That attitude, I think, reflects a lack of faith in the American people.

It's time to stop holding workers laid off in this recession hostage to Washington politics. It's time to do what's right, not for the next election, but for the middle class.

(END VIDEO CLIP)

BROWN: Now, tomorrow, the Senate takes the bill up once again. Democrats are hoping the newly seated replacement for the late Robert Byrd will give them the votes to break the gridlock.

And with the unemployment rate still hovering near double digits, you can bet jobs will be a key factor in the midterms, maybe the key factor. And both sides are not wasting a minute pointing fingers as campaigns ramp up.

And joining me now to talk about all of this is CNN political analyst Roland Martin, along with senior political analyst Gloria Borger and Ed Rollins.

Roland, let me start with you. The president made it pretty clear he thinks this is pure positioning, election-year politics on both sides. Possibly, but are there real honest-to-goodness principles involved here as well?

ROLAND MARTIN, CNN CONTRIBUTOR: I am not necessarily buying it. I mean, look, at the end of the day, the Republicans, they have owned this narrative really for the last 12 to 14 months. And that is returning to this notion of fiscal conservativism. It is no doubt helping them when you look at the polling data.

And, so, Democrats certainly should be seizing on frankly some of these crazy and outlandish comments you hear from Republicans basically saying folks are lazy and they should get back to work.

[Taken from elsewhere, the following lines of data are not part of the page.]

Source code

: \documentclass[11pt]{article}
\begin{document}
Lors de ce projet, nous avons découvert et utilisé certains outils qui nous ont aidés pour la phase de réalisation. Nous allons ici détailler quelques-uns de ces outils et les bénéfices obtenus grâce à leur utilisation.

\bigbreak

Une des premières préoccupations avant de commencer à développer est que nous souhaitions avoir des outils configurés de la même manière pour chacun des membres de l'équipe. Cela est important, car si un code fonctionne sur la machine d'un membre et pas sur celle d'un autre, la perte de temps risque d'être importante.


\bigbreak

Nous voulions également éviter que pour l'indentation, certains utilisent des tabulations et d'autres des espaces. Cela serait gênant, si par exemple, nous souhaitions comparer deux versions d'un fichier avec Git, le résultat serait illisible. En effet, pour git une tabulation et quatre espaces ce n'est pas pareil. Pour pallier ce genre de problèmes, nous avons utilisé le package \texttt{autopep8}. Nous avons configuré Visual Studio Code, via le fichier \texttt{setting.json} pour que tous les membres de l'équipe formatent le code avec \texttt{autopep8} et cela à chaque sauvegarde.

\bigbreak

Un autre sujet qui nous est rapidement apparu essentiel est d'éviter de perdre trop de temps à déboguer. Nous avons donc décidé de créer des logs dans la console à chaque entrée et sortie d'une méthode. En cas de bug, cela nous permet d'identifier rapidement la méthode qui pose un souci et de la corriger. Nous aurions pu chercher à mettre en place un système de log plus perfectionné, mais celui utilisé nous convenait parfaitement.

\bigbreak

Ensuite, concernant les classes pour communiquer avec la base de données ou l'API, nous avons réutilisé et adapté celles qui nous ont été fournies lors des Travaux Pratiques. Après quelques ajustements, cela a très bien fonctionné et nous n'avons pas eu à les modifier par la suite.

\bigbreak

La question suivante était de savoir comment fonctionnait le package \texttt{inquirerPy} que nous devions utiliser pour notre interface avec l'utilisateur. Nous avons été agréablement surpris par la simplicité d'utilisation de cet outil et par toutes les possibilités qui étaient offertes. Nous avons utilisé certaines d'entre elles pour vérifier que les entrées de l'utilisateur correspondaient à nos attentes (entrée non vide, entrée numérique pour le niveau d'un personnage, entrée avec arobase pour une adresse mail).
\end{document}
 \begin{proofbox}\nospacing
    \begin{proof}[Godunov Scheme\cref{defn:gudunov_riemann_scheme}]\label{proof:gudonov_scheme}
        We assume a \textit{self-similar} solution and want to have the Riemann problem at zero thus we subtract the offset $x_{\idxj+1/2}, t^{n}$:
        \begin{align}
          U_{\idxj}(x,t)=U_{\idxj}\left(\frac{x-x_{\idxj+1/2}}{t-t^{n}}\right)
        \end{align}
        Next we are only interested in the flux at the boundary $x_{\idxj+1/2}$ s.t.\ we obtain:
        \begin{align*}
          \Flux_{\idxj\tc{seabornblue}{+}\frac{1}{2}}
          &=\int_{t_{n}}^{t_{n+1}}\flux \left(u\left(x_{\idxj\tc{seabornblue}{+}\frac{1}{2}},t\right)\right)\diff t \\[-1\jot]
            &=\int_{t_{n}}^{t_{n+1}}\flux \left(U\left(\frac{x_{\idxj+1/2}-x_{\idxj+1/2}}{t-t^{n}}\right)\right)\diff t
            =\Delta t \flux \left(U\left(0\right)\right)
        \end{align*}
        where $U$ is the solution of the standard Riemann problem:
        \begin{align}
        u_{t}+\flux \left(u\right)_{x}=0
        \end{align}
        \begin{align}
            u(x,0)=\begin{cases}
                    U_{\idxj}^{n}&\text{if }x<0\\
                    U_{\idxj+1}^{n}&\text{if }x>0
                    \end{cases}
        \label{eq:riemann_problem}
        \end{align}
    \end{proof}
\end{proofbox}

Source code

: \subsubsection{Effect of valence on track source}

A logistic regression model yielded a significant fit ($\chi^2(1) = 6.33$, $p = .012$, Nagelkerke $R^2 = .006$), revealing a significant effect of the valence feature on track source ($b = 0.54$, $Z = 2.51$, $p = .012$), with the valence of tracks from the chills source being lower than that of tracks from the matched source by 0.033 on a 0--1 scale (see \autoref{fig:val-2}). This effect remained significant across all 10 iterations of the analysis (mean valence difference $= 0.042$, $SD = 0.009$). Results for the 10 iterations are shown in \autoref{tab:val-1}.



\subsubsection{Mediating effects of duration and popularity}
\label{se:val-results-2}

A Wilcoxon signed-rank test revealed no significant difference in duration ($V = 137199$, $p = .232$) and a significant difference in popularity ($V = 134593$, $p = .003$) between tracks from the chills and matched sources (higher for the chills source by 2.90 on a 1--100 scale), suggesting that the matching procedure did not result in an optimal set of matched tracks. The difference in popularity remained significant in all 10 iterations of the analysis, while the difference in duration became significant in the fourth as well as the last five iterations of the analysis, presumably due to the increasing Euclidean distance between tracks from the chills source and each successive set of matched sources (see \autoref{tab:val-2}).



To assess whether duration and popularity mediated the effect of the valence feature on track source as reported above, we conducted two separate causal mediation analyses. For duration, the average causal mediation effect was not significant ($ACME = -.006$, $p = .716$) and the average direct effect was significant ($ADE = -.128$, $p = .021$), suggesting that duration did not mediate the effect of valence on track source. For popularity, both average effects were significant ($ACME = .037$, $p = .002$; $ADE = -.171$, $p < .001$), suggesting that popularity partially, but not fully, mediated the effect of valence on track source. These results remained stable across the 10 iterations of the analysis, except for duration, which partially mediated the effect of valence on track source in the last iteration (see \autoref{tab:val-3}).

It's sort of offensive to the average voter, but it's surprising how Democrats have not really created a communications mode that resonates with the average person on these issues.

BROWN: Well, it is.

Well, what do you think about the rhetoric, first of all, Ed, because it hasn't seemed to help Republicans? But to Roland's point, maybe Democrats haven't made enough of it.

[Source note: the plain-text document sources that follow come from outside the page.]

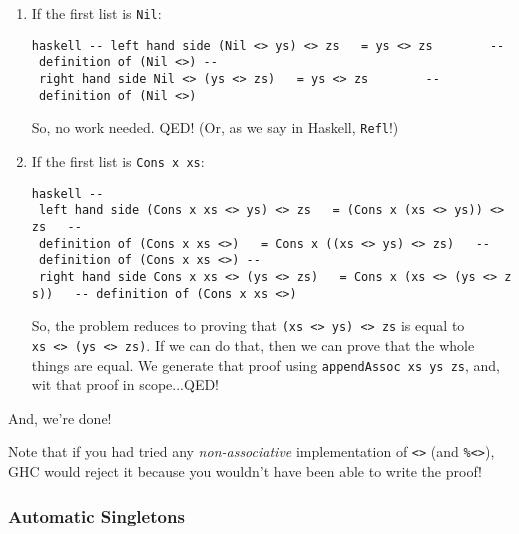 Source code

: \documentclass[]{article}
\begin{document}
\begin{enumerate}
\item
  If the first list is \texttt{Nil}:

  \texttt{haskell\ -\/-\ left\ hand\ side\ (Nil\ \textless{}\textgreater{}\ ys)\ \textless{}\textgreater{}\ zs\ \ \ =\ ys\ \textless{}\textgreater{}\ zs\ \ \ \ \ \ \ \ -\/-\ definition\ of\ \textasciigrave{}(Nil\ \textless{}\textgreater{})\textasciigrave{}\ -\/-\ right\ hand\ side\ Nil\ \textless{}\textgreater{}\ (ys\ \textless{}\textgreater{}\ zs)\ \ \ =\ ys\ \textless{}\textgreater{}\ zs\ \ \ \ \ \ \ \ -\/-\ definition\ of\ \textasciigrave{}(Nil\ \textless{}\textgreater{})\textasciigrave{}}

  So, no work needed. QED! (Or, as we say in Haskell, \texttt{Refl}!)
\item
  If the first list is \texttt{Cons\ x\ xs}:

  \texttt{haskell\ -\/-\ left\ hand\ side\ (Cons\ x\ xs\ \textless{}\textgreater{}\ ys)\ \textless{}\textgreater{}\ zs\ \ \ =\ (Cons\ x\ (xs\ \textless{}\textgreater{}\ ys))\ \textless{}\textgreater{}\ zs\ \ \ -\/-\ definition\ of\ \textasciigrave{}(Cons\ x\ xs\ \textless{}\textgreater{})\textasciigrave{}\ \ \ =\ Cons\ x\ ((xs\ \textless{}\textgreater{}\ ys)\ \textless{}\textgreater{}\ zs)\ \ \ -\/-\ definition\ of\ \textasciigrave{}(Cons\ x\ xs\ \textless{}\textgreater{})\textasciigrave{}\ -\/-\ right\ hand\ side\ Cons\ x\ xs\ \textless{}\textgreater{}\ (ys\ \textless{}\textgreater{}\ zs)\ \ \ =\ Cons\ x\ (xs\ \textless{}\textgreater{}\ (ys\ \textless{}\textgreater{}\ zs))\ \ \ -\/-\ definition\ of\ \textasciigrave{}(Cons\ x\ xs\ \textless{}\textgreater{})\textasciigrave{}}

  So, the problem reduces to proving that
  \texttt{(xs\ \textless{}\textgreater{}\ ys)\ \textless{}\textgreater{}\ zs} is
  equal to
  \texttt{xs\ \textless{}\textgreater{}\ (ys\ \textless{}\textgreater{}\ zs)}.
  If we can do that, then we can prove that the whole things are equal. We
  generate that proof using \texttt{appendAssoc\ xs\ ys\ zs}, and, wit that
  proof in scope...QED!
\end{enumerate}

And, we're done!

Note that if you had tried any \emph{non-associative} implementation of
\texttt{\textless{}\textgreater{}} (and \texttt{\%\textless{}\textgreater{}}),
GHC would reject it because you wouldn't have been able to write the proof!

\subsubsection{Automatic Singletons}
\end{document}
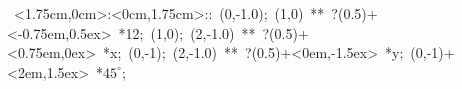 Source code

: \hbox{
\xy    <1.75cm,0cm>:<0cm,1.75cm>::
       (0,-1.0); (1,0) **\dir{-}  ?(0.5)+<-0.75em,0.5ex> *{12};
       (1,0); (2,-1.0) **\dir{-}  ?(0.5)+<0.75em,0ex> *{x};
       (0,-1); (2,-1.0) **\dir{-}    ?(0.5)+<0em,-1.5ex> *{y};
	   (0,-1)+<2em,1.5ex> *{\hbox{$45^{\circ}$}};
       \endxy}
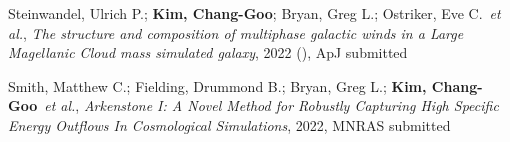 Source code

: \item Steinwandel, Ulrich P.; \textbf{Kim, Chang-Goo}; Bryan, Greg L.; Ostriker, Eve C.~\textit{et al.}, \textit{The structure and composition of multiphase galactic winds in a Large Magellanic Cloud mass simulated galaxy}, 2022 (), ApJ submitted
\item Smith, Matthew C.; Fielding, Drummond B.; Bryan, Greg L.; \textbf{Kim, Chang-Goo}~\textit{et al.}, \textit{Arkenstone I: A Novel Method for Robustly Capturing High Specific Energy Outflows In Cosmological Simulations}, 2022, MNRAS submitted

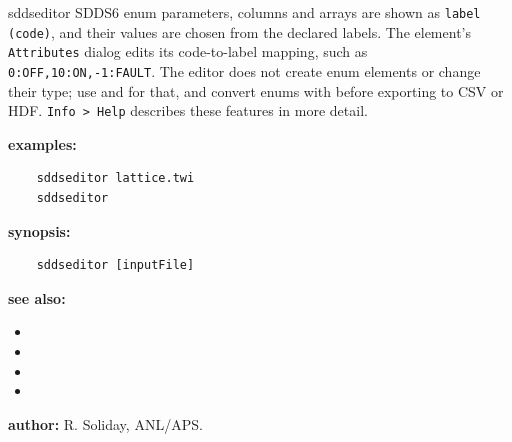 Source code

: \begin{sddsprog}{sddseditor}
  SDDS6 enum parameters, columns and arrays are shown as \verb|label (code)|, and
  their values are chosen from the declared labels. The element's \verb|Attributes|
  dialog edits its code-to-label mapping, such as \verb|0:OFF,10:ON,-1:FAULT|. The
  editor does not create enum elements or change their type; use
   and  for that, and convert enums with
   before exporting to CSV or HDF. \verb|Info > Help| describes
  these features in more detail.

  \item \textbf{examples:}
    \begin{verbatim}
    sddseditor lattice.twi
    sddseditor
    \end{verbatim}

  \item \textbf{synopsis:}
    \begin{verbatim}
    sddseditor [inputFile]
    \end{verbatim}

  \item \textbf{see also:}
    \begin{itemize}
      \item {}
      \item {}
      \item {}
      \item {}
    \end{itemize}
  \item \textbf{author:} R. Soliday, ANL/APS.
\end{sddsprog}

ED ROLLINS, CNN SENIOR POLITICAL CONTRIBUTOR: Well, they haven't done it well. They are off-message and they have been off-message for a long time.

And part of this is, there's such an animosity between this White House and the Republicans. What amazes me is that in three or four months here, this president has to sit down with these same people, and there's going to be a lot more of them in the room on the other side.

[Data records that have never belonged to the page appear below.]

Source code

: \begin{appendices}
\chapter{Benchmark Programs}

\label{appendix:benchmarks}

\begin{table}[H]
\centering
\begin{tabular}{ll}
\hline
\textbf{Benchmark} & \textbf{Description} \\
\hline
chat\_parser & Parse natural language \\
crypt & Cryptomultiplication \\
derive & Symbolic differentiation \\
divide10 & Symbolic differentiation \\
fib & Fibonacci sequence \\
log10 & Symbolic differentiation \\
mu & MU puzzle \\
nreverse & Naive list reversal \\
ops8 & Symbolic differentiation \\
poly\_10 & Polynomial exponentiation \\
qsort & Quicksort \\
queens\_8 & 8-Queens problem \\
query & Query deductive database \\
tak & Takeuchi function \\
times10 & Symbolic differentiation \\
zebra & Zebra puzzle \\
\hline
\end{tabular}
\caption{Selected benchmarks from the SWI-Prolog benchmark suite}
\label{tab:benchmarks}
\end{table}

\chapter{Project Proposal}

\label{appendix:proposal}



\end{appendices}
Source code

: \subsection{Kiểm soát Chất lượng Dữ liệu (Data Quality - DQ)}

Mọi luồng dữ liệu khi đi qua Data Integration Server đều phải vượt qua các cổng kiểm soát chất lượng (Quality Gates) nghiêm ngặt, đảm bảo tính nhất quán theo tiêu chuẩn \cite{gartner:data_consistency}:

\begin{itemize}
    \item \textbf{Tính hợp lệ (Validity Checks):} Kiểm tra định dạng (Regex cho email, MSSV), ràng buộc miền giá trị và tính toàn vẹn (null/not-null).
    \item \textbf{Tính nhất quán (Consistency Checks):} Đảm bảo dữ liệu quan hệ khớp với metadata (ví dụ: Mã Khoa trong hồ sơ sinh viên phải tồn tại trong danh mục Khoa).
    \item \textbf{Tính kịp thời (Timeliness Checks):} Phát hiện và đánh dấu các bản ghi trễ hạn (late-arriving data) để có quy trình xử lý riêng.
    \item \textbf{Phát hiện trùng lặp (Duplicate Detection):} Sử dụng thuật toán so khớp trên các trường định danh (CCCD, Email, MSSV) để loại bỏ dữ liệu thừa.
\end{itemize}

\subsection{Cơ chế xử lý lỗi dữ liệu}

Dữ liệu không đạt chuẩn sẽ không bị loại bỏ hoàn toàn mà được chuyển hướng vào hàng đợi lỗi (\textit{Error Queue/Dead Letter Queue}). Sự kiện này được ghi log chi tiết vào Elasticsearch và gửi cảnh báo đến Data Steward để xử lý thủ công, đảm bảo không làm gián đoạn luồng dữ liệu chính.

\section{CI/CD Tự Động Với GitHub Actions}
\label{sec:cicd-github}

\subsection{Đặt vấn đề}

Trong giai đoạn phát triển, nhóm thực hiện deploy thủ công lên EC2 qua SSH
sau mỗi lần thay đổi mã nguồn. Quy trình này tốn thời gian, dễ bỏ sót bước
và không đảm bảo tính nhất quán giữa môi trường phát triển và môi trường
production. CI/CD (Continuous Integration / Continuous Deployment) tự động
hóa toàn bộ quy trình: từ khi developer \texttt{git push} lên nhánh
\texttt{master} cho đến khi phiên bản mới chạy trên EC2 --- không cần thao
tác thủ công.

If he can barely put this together, if he thinks all of a sudden it's going to be love and forgiveness and let's go for the next two years and get some big programs through, he's crazy. He's got to take a high tone. He's got to make his case. He can make his case any way he wants to.

But, at the end of the day, he's not going to elect any of these challenged Democrats by saying Republicans basically are holding them hostage because they want to offset the spending.

BROWN: Gloria, the total cost I think is about $33 billion to extend the benefits. Put that in the context of what that means in terms of Washington spending more generally.

GLORIA BORGER, CNN SENIOR POLITICAL ANALYST: Well, you know, the Democrats make the argument, OK, Republicans, you want to pay billions of dollars for -- to extend tax cuts for the wealthy, but you don't want to do this for people who are unemployed?

And so that's their political argument. But it's interesting to me. The Republican political argument is making one very important calculation, Campbell. And that is that the American public is so scared of big deficits and big government that even the American public will, at a certain point, say, you know what? We can't afford this anymore.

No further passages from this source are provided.